── INFORMATION ──

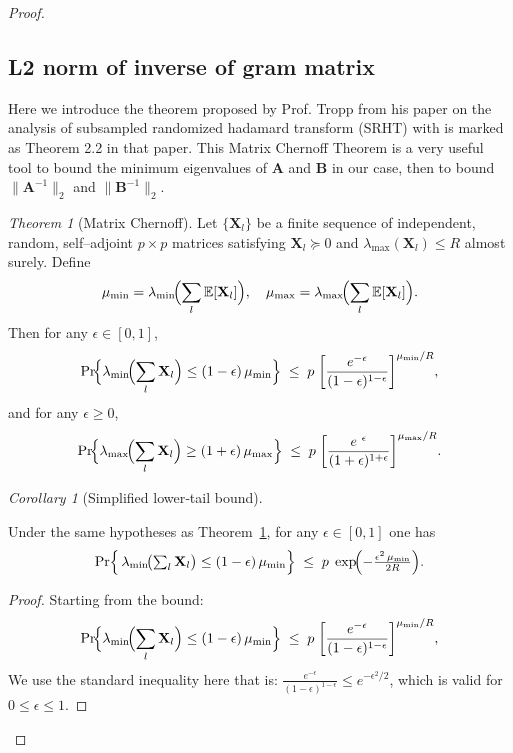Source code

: \documentclass[11pt]{article}
\numberwithin{equation}{section}
\theoremstyle{plain}
\theoremstyle{definition}
\theoremstyle{remark}
\newtheorem{thm}[theorem]{Theorem}
\newtheorem{cor}[theorem]{Corollary}
\begin{document}
\begin{proof}
\subsection{L2 norm of inverse of gram matrix}
Here we introduce the theorem proposed by Prof. Tropp from his paper on the analysis of subsampled randomized hadamard transform (SRHT)\cite{tropp2011improvedanalysissubsampledrandomized} with is marked as Theorem 2.2 in that paper.
This Matrix Chernoff Theorem is a very useful tool to bound the minimum eigenvalues of \(\mathbf{A}\) and \(\mathbf{B}\) in our case, then to bound \(\|\mathbf{A}^{-1}\|_{2}\) and \(\|\mathbf{B}^{-1}\|_{2}\).
\begin{thm}[Matrix Chernoff]
  \label{thm:chernoff}
  Let \(\{\mathbf X_l\}\) be a finite sequence of independent, random,
    self–adjoint \(p\times p\) matrices satisfying
    \(\mathbf X_l\succeq0\) and \(\lambda_{\max}(\mathbf X_l)\le R\)
    almost surely.  Define
    \[
    \mu_{\min}
      =\lambda_{\min}\!\Bigl(\sum_l\mathbb E[\mathbf X_l]\Bigr),
    \quad
    \mu_{\max}
      =\lambda_{\max}\!\Bigl(\sum_l\mathbb E[\mathbf X_l]\Bigr).
    \]
    Then for any \(\epsilon\in[0,1]\),
    \[
    \Pr\!\Bigl\{
      \lambda_{\min}\!\Bigl(\sum_l\mathbf X_l\Bigr)\le (1-\epsilon)\,\mu_{\min}
    \Bigr\}
    \;\le\;
    p\;\biggl[\frac{e^{-\epsilon}}{(1-\epsilon)^{1-\epsilon}}\biggr]^{\mu_{\min}/R},
    \]
    and for any \(\epsilon\ge0\),
    \[
    \Pr\!\Bigl\{
      \lambda_{\max}\!\Bigl(\sum_l\mathbf X_l\Bigr)\ge (1+\epsilon)\,\mu_{\max}
    \Bigr\}
    \;\le\;
    p\;\biggl[\frac{e^{\ \epsilon}}{(1+\epsilon)^{1+\epsilon}}\biggr]^{\mu_{\max}/R}.
    \]
\end{thm}


  \begin{cor}[Simplified lower‐tail bound]
    \label{cor:simplified}

    Under the same hypotheses as Theorem~\ref{thm:chernoff}, for any \(\epsilon\in[0,1]\) one has
    \[
      \Pr\Bigl\{\,
        \lambda_{\min}\!\bigl(\textstyle\sum_{l}\mathbf{X}_l\bigr)
          \le (1-\epsilon)\,\mu_{\min}
        \Bigr\}
        \;\le\;
        p\;\exp\!\Bigl(-\tfrac{\epsilon^{2}\,\mu_{\min}}{2R}\Bigr).
    \]
  \end{cor}
    
    \begin{proof}
    Starting from the bound:
    \[
    \Pr\!\Bigl\{
      \lambda_{\min}\!\Bigl(\sum_l\mathbf X_l\Bigr)\le (1-\epsilon)\,\mu_{\min}
    \Bigr\}
    \;\le\;
    p\;\biggl[\frac{e^{-\epsilon}}{(1-\epsilon)^{1-\epsilon}}\biggr]^{\mu_{\min}/R},
    \]
    We use the standard inequality here that is:
    \(\tfrac{e^{-\epsilon}}{(1-\epsilon)^{1-\epsilon}}\le e^{-\epsilon^{2}/2}\),
    which is valid for \(0\le\epsilon\le1\).  
    

\end{proof}
\end{proof}
\end{document}
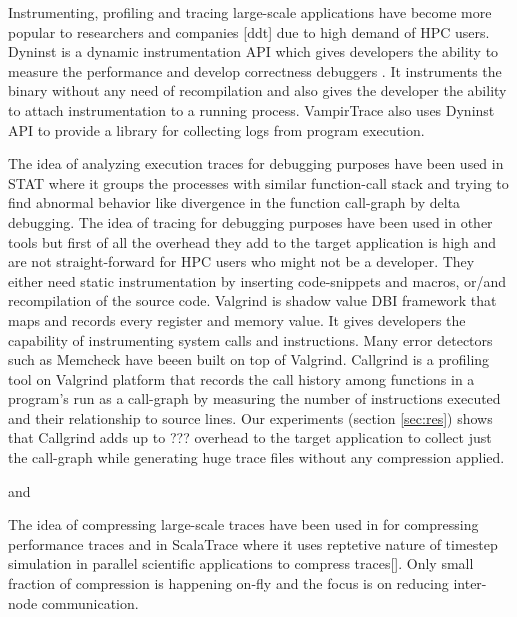 Instrumenting, profiling and tracing large-scale applications have become more popular to researchers and companies [ddt] due to high demand of HPC users. 
Dyninst\cite{dyninst} is a dynamic instrumentation API which gives developers the ability to measure the performance \cite{openss}\cite{tau} and develop correctness debuggers \cite{stat}. It instruments the binary without any need of recompilation and also gives the developer the ability to attach instrumentation to a running process. VampirTrace\cite{vampirt} also uses Dyninst API to provide a library for collecting logs from program execution. 

The idea of analyzing execution traces for debugging purposes have been used in STAT\cite{stat} where it groups the processes with similar function-call stack and trying to find abnormal behavior like divergence in the function call-graph by delta debugging. The idea of tracing for debugging purposes have been used in other tools but first of all the overhead they add to the target application is high and are not straight-forward for HPC users who might not be a developer. They either need static instrumentation by inserting code-snippets and macros, or/and recompilation of the source code. 
Valgrind\cite{valgrind} is shadow value DBI framework that maps and records every register and memory value. It gives developers the capability of instrumenting system calls and instructions. Many error detectors such as Memcheck \cite{memcheck} have beeen built on top of Valgrind. Callgrind \cite{callgrind} is a profiling tool  on Valgrind platform that records the call history among functions in a program's run as a call-graph by measuring the number of instructions executed and their relationship to source lines. Our experiments (section \ref{sec:res}) shows that Callgrind adds up to ??? overhead to the target application to collect just the call-graph while generating huge trace files without any compression applied.

and  \cite{ipm} \cite{tau} \cite{scorep} \cite{vtune}

The idea of compressing large-scale  traces have been used in \cite{event-flow-graph} for compressing performance traces and in ScalaTrace\cite{scalatrace} where it uses reptetive nature of timestep simulation in parallel scientific applications to compress traces[\cite{freitag}]. Only small fraction of compression is happening on-fly and the focus is on reducing inter-node communication. 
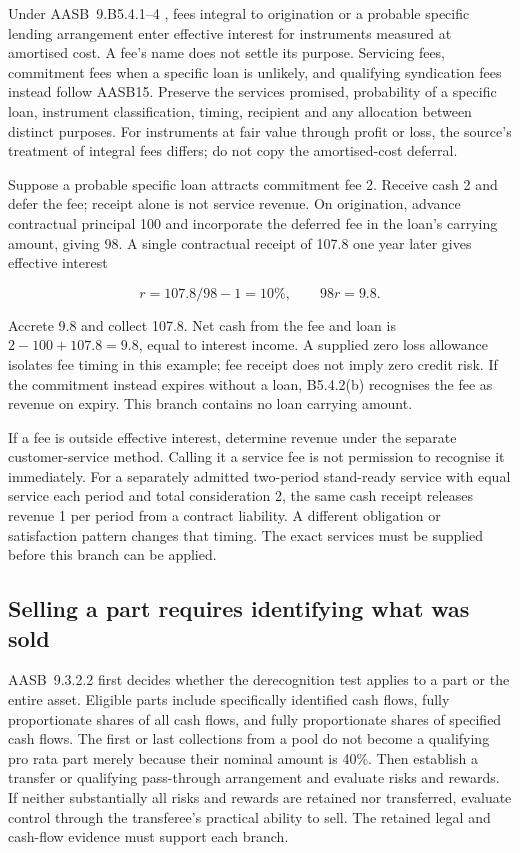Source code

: Under AASB~9.B5.4.1--4 \citep[B5.4.1--4]{aasb9dated}, fees integral to origination or a probable specific lending arrangement enter effective interest for instruments measured at amortised cost. A fee's name does not settle its purpose. Servicing fees, commitment fees when a specific loan is unlikely, and qualifying syndication fees instead follow AASB15. Preserve the services promised, probability of a specific loan, instrument classification, timing, recipient and any allocation between distinct purposes. For instruments at fair value through profit or loss, the source's treatment of integral fees differs; do not copy the amortised-cost deferral.

Suppose a probable specific loan attracts commitment fee 2. Receive cash 2 and defer the fee; receipt alone is not service revenue. On origination, advance contractual principal 100 and incorporate the deferred fee in the loan's carrying amount, giving 98. A single contractual receipt of 107.8 one year later gives effective interest

\[r=107.8/98-1=10\%,\qquad 98r=9.8.\]

Accrete 9.8 and collect 107.8. Net cash from the fee and loan is \(2-100+107.8=9.8\), equal to interest income. A supplied zero loss allowance isolates fee timing in this example; fee receipt does not imply zero credit risk. If the commitment instead expires without a loan, B5.4.2(b) recognises the fee as revenue on expiry. This branch contains no loan carrying amount.

If a fee is outside effective interest, determine revenue under the separate customer-service method. Calling it a service fee is not permission to recognise it immediately. For a separately admitted two-period stand-ready service with equal service each period and total consideration 2, the same cash receipt releases revenue 1 per period from a contract liability. A different obligation or satisfaction pattern changes that timing. The exact services must be supplied before this branch can be applied.

\hypertarget{selling-a-part-requires-identifying-what-was-sold}{%
\subsection{Selling a part requires identifying what was sold}\label{selling-a-part-requires-identifying-what-was-sold}}

AASB~9.3.2.2 \citep[3.2.2--3.2.23]{aasb9dated} first decides whether the derecognition test applies to a part or the entire asset. Eligible parts include specifically identified cash flows, fully proportionate shares of all cash flows, and fully proportionate shares of specified cash flows. The first or last collections from a pool do not become a qualifying pro rata part merely because their nominal amount is 40\%. Then establish a transfer or qualifying pass-through arrangement and evaluate risks and rewards. If neither substantially all risks and rewards are retained nor transferred, evaluate control through the transferee's practical ability to sell. The retained legal and cash-flow evidence must support each branch.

───

#### [PROMPT]
Show the lines of the entries that include the string "same", copying each in full.

#### [ANSWER TO THIS TASK]
    Under the same hypotheses as Theorem~\ref{thm:chernoff}, for any \(\epsilon\in[0,1]\) one has
If a fee is outside effective interest, determine revenue under the separate customer-service method. Calling it a service fee is not permission to recognise it immediately. For a separately admitted two-period stand-ready service with equal service each period and total consideration 2, the same cash receipt releases revenue 1 per period from a contract liability. A different obligation or satisfaction pattern changes that timing. The exact services must be supplied before this branch can be applied.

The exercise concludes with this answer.